LTβR Agonism Promotes Antitumor Immune Responses via Modulation of the Tumor Microenvironment.

The presence of high endothelial venules (HEV) and tertiary lymphoid structures (TLS) in solid tumors is correlated with favorable prognosis and better responses to immune checkpoint blockade in many cancer types. Elucidation of the molecular mechanisms underlying intratumoral HEV and TLS formation and their contribution to antitumor responses may facilitate the development of improved treatment strategies. Lymphotoxin β receptor (LTβR) signaling is a critical regulator of lymph node organogenesis and can cooperate with antiangiogenic and immune checkpoint blockade treatment to augment tumor-associated HEV formation. In this study, we demonstrated that LTβR signaling modulates the tumor microenvironment via multiple mechanisms to promote antitumor T-cell responses.

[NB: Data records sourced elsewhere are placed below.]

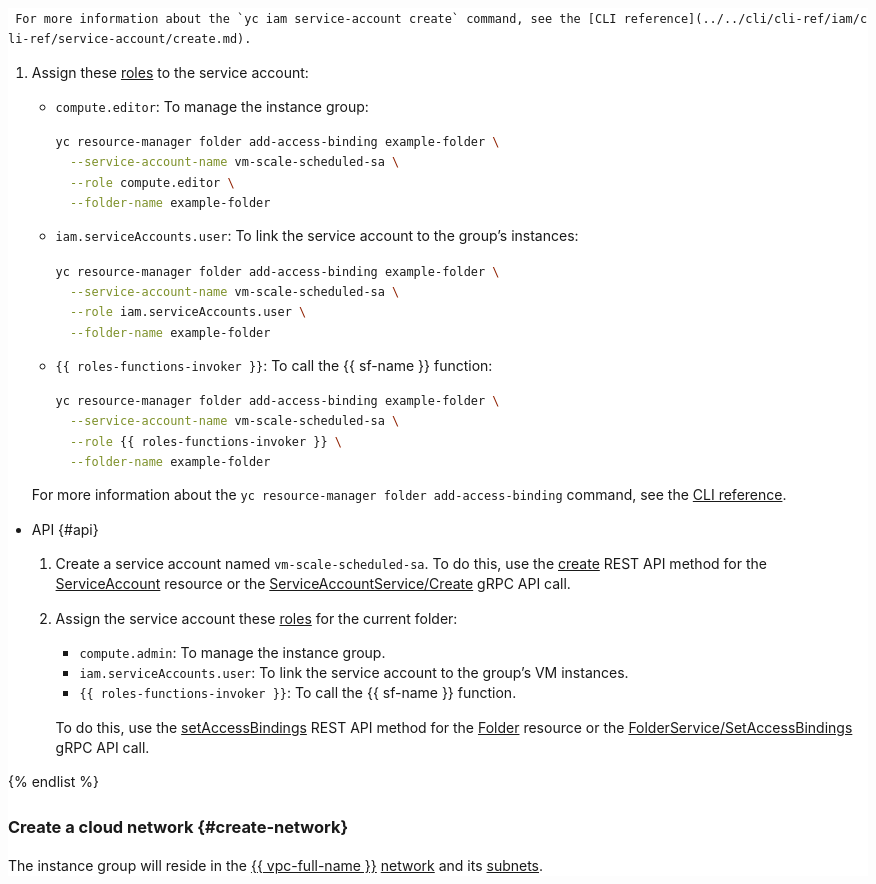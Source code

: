      For more information about the `yc iam service-account create` command, see the [CLI reference](../../cli/cli-ref/iam/cli-ref/service-account/create.md).
  1. Assign these [roles](../../iam/concepts/access-control/roles.md) to the service account:
     * `compute.editor`: To manage the instance group:

       ```bash
       yc resource-manager folder add-access-binding example-folder \
         --service-account-name vm-scale-scheduled-sa \
         --role compute.editor \
         --folder-name example-folder
       ```

     * `iam.serviceAccounts.user`: To link the service account to the group’s instances:

       ```bash
       yc resource-manager folder add-access-binding example-folder \
         --service-account-name vm-scale-scheduled-sa \
         --role iam.serviceAccounts.user \
         --folder-name example-folder
       ```

     * `{{ roles-functions-invoker }}`: To call the {{ sf-name }} function:

       ```bash
       yc resource-manager folder add-access-binding example-folder \
         --service-account-name vm-scale-scheduled-sa \
         --role {{ roles-functions-invoker }} \
         --folder-name example-folder
       ```

     For more information about the `yc resource-manager folder add-access-binding` command, see the [CLI reference](../../cli/cli-ref/resource-manager/cli-ref/folder/add-access-binding.md).

- API {#api}

  1. Create a service account named `vm-scale-scheduled-sa`. To do this, use the [create](../../iam/api-ref/ServiceAccount/create.md) REST API method for the [ServiceAccount](../../iam/api-ref/ServiceAccount/index.md) resource or the [ServiceAccountService/Create](../../iam/api-ref/grpc/ServiceAccount/create.md) gRPC API call.
  1. Assign the service account these [roles](../../iam/concepts/access-control/roles.md) for the current folder:
     * `compute.admin`: To manage the instance group.
     * `iam.serviceAccounts.user`: To link the service account to the group’s VM instances.
     * `{{ roles-functions-invoker }}`: To call the {{ sf-name }} function.

     To do this, use the [setAccessBindings](../../resource-manager/api-ref/Folder/setAccessBindings.md) REST API method for the [Folder](../../resource-manager/api-ref/Folder/index.md) resource or the [FolderService/SetAccessBindings](../../resource-manager/api-ref/grpc/Folder/setAccessBindings.md) gRPC API call.

{% endlist %}

### Create a cloud network {#create-network}

The instance group will reside in the [{{ vpc-full-name }}](../../vpc/) [network](../../vpc/concepts/network.md#network) and its [subnets](../../vpc/concepts/network.md#subnet).
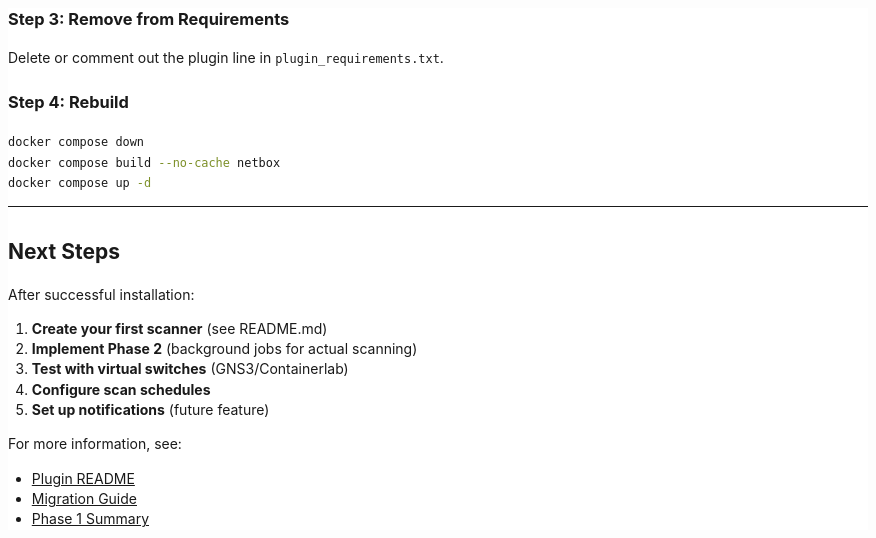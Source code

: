 ### Step 3: Remove from Requirements

Delete or comment out the plugin line in `plugin_requirements.txt`.

### Step 4: Rebuild

```bash
docker compose down
docker compose build --no-cache netbox
docker compose up -d
```

---

## Next Steps

After successful installation:

1. **Create your first scanner** (see README.md)
2. **Implement Phase 2** (background jobs for actual scanning)
3. **Test with virtual switches** (GNS3/Containerlab)
4. **Configure scan schedules**
5. **Set up notifications** (future feature)

For more information, see:
- [Plugin README](../README.md)
- [Migration Guide](migrations.md)
- [Phase 1 Summary](phase1-summary.md)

Systemic activation of the LTβR pathway via agonistic antibody treatment induced tumor-specific HEV formation, upregulated the expression of TLS-related chemokines, and enhanced dendritic cell (DC) and T-cell infiltration and activation in syngeneic tumor models. In vitro studies confirmed direct effects of LTβR agonism on DC activation and maturation and associated DC-mediated T-cell activation. Single-agent LTβR agonist treatment inhibited syngeneic tumor growth in a CD8+ T-cell-dependent and HEV-dependent manner, and the LTβR agonist enhanced antitumor effects of anti-PD-1 and CAR T-cell therapies. An in vivo tumor screen for TLS-inducing cytokines revealed that the combination of LTβR agonism and lymphotoxin ⍺ expression promoted robust intratumoral TLS induction and enhanced tumor responses to anti-CTLA4 treatment. Collectively, this study highlights crucial functions of LTβR signaling in modulating the tumor microenvironment and could inform future HEV/TLS-based strategies for cancer treatments. Significance: LTβR mediates tumor-specific  high endothelial venule formation and immunomodulation of the tumor microenvironment that promotes antitumor immune responses, supporting LTβR agonism as an approach to enhance the antitumor efficacy of immunotherapies.